Saadi Gaddafi was extradited to Libya last year, where guards photographed him having his hair and beard shaved off
But Saadi failed a drugs test after his first game for Perugia in 2003 and was banned.
A newspaper report of his only match in Italy stated that ‘even at twice his current speed he would still be twice as slow as slow itself’.
Another said he was ‘the worst player to ever appear on a football pitch’.
Outside of football Saadi enjoyed a frenzy of parties, orgies and drug-taking, becoming known as a cocaine user and heavy drinker.
In February 2011 he is accused of issuing orders for a crackdown on protesters in Libya, which led to the uprising against his father's rule.
Later that year he fled the country, and had been held under house arrest in the Niger capital Niamey. He has been in pretrial detention since authorities in Niger extradited him to Libya in 2014.
Saadi, pictured left holding up his Perugia team shirt, and right taking part in his first training session with the club. One newspaper report described him as 'the worst player to ever appear on a football pitch'
Former Libyan dictator Colonel Muammar Gaddafi's (pictured) son was allegedly tortured in a Libyan prison
Another son of Colonel Gaddafi, Saif Gaddafi, and his hated spy chief Abdullah al-Senussi were sentenced to death in a Tripoli court last month for crimes against the Libyan people.
More than 30 associates of the tyrant were tried for suppressing peaceful protests during the 2011 uprisings which deposed the dictator.
Saif is being held by a former rebel group from the town of Zintan, Libya, which refuses to hand him over to the authorities in Tripoli.
Al-Senussi has previously been linked to the 1988 Lockerbie bombing. And in 1999 he was convicted in absentia in France for his role in the bombing of an airliner over Niger ten years earlier.
However, for ordinary Libyans, his name will always be associated with the 1996 massacre of 1,200 inmates at Tripoli’s Abu Salim prison.
Since the 2011 fall of Colonel Gaddafi, Libya has slipped deeper into chaos with two rival governments and the armed factions that back them fighting for control. Islamist militants have gained ground during the period of lawlessness.
Saif Gaddafi, son of late Libyan leader Muammar Gaddafi, attends a hearing behind bars in a courtroom in Zintan, Libya in May
Amal Clooney – the barrister and glamorous wife of Hollywood actor George Clooney – has made an 11th-hour bid to save Saif and al-Senussi.
Mrs Clooney’s legal chambers represent the pair, and have argued that they should be put on trial in the Hague.
She has played a leading role in the bid for the spy chief to have his case heard by judges from the International Criminal Court – where there is no death penalty.
On August 1, her London chambers Doughty Street described the Libya trial as a travesty of justice and called on the United Nations to halt the executions.

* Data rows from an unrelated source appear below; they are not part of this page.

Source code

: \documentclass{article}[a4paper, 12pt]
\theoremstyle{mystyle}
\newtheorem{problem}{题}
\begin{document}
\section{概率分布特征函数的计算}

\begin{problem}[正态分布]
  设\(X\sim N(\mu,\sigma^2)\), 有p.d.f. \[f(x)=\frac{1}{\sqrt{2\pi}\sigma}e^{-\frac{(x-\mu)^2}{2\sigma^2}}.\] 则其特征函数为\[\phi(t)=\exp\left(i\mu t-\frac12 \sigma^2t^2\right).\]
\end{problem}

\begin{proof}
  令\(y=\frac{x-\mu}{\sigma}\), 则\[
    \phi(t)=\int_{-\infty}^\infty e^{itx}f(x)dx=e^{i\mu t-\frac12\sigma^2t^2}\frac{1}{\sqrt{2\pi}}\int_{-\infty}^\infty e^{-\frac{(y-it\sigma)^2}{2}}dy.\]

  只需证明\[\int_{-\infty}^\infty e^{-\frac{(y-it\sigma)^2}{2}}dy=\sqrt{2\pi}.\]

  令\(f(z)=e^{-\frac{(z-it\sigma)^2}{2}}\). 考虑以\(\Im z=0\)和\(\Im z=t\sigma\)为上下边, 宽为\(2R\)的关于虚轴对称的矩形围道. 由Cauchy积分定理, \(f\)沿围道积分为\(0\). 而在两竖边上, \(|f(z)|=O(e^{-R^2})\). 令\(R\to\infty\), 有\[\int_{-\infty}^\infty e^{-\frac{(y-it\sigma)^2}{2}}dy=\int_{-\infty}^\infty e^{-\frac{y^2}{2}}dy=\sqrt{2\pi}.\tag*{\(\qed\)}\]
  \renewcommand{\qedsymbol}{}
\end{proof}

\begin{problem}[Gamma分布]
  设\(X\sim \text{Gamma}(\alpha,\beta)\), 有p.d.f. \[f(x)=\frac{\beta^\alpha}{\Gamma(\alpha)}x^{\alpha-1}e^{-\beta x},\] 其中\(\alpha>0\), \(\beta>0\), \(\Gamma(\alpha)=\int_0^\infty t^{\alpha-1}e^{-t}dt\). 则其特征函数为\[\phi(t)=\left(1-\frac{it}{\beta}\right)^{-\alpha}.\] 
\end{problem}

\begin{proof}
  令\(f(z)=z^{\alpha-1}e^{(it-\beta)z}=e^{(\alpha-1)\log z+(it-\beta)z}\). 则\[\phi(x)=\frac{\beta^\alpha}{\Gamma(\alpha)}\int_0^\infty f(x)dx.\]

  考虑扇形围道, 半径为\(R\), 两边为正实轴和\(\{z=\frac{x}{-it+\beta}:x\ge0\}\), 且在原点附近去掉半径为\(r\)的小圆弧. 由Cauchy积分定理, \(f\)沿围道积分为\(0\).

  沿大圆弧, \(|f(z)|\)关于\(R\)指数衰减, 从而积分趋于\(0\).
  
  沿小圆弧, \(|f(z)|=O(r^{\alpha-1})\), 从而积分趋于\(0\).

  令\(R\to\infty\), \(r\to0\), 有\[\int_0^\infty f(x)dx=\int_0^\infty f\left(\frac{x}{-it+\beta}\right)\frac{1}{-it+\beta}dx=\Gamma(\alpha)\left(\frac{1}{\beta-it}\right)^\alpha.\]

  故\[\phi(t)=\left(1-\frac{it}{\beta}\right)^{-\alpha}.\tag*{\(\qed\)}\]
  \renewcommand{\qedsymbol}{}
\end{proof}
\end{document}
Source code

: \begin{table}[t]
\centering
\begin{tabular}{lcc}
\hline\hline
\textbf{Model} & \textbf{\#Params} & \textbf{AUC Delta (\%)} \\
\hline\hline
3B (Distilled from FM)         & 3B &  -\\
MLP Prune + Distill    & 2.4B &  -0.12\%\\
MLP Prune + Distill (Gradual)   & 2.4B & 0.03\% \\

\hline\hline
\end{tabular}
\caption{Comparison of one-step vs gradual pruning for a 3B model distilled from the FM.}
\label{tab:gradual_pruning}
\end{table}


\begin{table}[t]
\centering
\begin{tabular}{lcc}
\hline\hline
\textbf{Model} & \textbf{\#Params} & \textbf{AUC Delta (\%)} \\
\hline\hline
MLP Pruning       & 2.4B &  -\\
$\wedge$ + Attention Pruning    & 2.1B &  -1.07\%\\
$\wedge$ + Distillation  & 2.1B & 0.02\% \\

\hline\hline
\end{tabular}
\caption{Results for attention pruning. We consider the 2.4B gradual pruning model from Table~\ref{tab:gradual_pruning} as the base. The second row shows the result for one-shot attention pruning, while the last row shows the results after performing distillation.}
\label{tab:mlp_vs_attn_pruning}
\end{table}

Gaddafi and al-Senussi have been told they will be killed by firing squad.
Lead counsel Ben Emmerson QC – speaking on behalf of the legal team acting in the case – said the two cases were closely linked as legal arguments centred on the failure of Libyan courts to hold a fair trial.
He said: ‘The trial has been conducted in an atmosphere of extreme fear, insecurity and intimidation in which judicial officers and defence lawyers have been threatened and physically attacked.’
He added: ‘As his international lawyers, we have been repeatedly denied access to him [al-Senussi] – this is an outrage and reveals the true depravity of the Libyan justice system.
'It has descended to the lowest levels imaginable. We call on the Security Council and the whole international community to end this grave injustice and take all steps to overturn the death sentence immediately and uphold international human rights standards.’